### Instructions to follow
List all lines of the data containing the word "iteration".

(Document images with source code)
-------

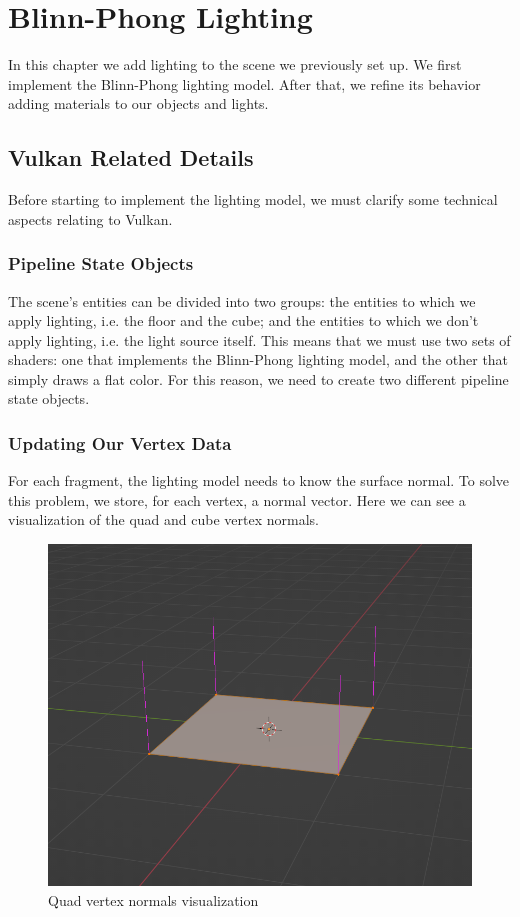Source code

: \chapter{Blinn-Phong Lighting}
\label{chap:BlinnPhong}

In this chapter we add lighting to the scene we previously set up.
We first implement the Blinn-Phong lighting model.
After that, we refine its behavior adding materials to our objects and lights.

\section{Vulkan Related Details}

Before starting to implement the lighting model, we must clarify some technical
aspects relating to Vulkan.

\subsection{Pipeline State Objects}

The scene's entities can be divided into two groups: the entities to which we
apply lighting, i.e. the floor and the cube; and the entities to which we
don't apply lighting, i.e. the light source itself.
This means that we must use two sets of shaders: one that implements
the Blinn-Phong lighting model, and the other that simply draws a flat color.
For this reason, we need to create two different pipeline state objects.

\subsection{Updating Our Vertex Data}

For each fragment, the lighting model needs to know the surface normal.
To solve this problem, we store, for each vertex, a normal vector.
Here we can see a visualization of the quad and cube vertex normals.

\begin{figure}[H]
    \centering
    \includegraphics[scale=0.40]{images/ChBlinnPhong/QuadVertexNormals.png}
    \caption{Quad vertex normals visualization}
    \label{fig::QuadVertexNormals}
\end{figure}

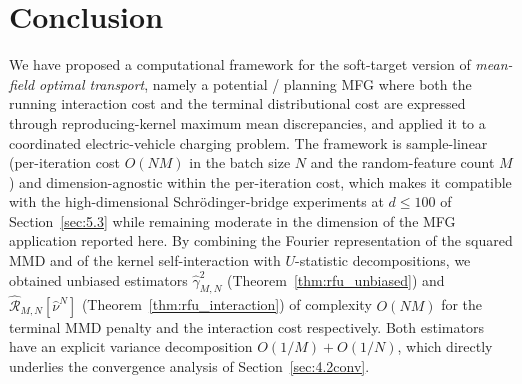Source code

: \documentclass[11pt,leqno]{article}
\theoremstyle{plain}
\theoremstyle{remark}
\theoremstyle{definition}
\numberwithin{equation}{section}
\numberwithin{figure}{section}
\numberwithin{table}{section}
\numberwithin{algorithm}{section}
\begin{document}
\section{Conclusion}\label{sec:7}

We have proposed a computational framework for the soft-target version of
\emph{mean-field optimal transport}, namely a potential / planning MFG
where both the running interaction cost and the terminal distributional cost are expressed
through reproducing-kernel maximum mean discrepancies, and applied it to a coordinated electric-vehicle charging problem.
The framework is sample-linear (per-iteration cost $O(NM)$ in the batch size $N$ and the random-feature count $M$)
and dimension-agnostic within the per-iteration cost,
which makes it compatible with the high-dimensional Schr{\"o}dinger-bridge experiments at $d\le 100$
of Section~\ref{sec:5.3} while remaining moderate in the dimension of the MFG application reported here.
By combining the Fourier representation of the squared MMD and of the kernel self-interaction
with $U$-statistic decompositions,
we obtained unbiased estimators
$\hat\gamma_{M,N}^2$ (Theorem~\ref{thm:rfu_unbiased})
and $\hat{\mathcal{R}}_{M,N}[\hat\nu^N]$ (Theorem~\ref{thm:rfu_interaction})
of complexity $O(NM)$ for the terminal MMD penalty and the interaction cost respectively.
Both estimators have an explicit variance decomposition $O(1/M)+O(1/N)$,
which directly underlies the convergence analysis of Section~\ref{sec:4.2conv}.
\end{document}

-------

### Solution below
The framework is sample-linear (per-iteration cost $O(NM)$ in the batch size $N$ and the random-feature count $M$)
and dimension-agnostic within the per-iteration cost,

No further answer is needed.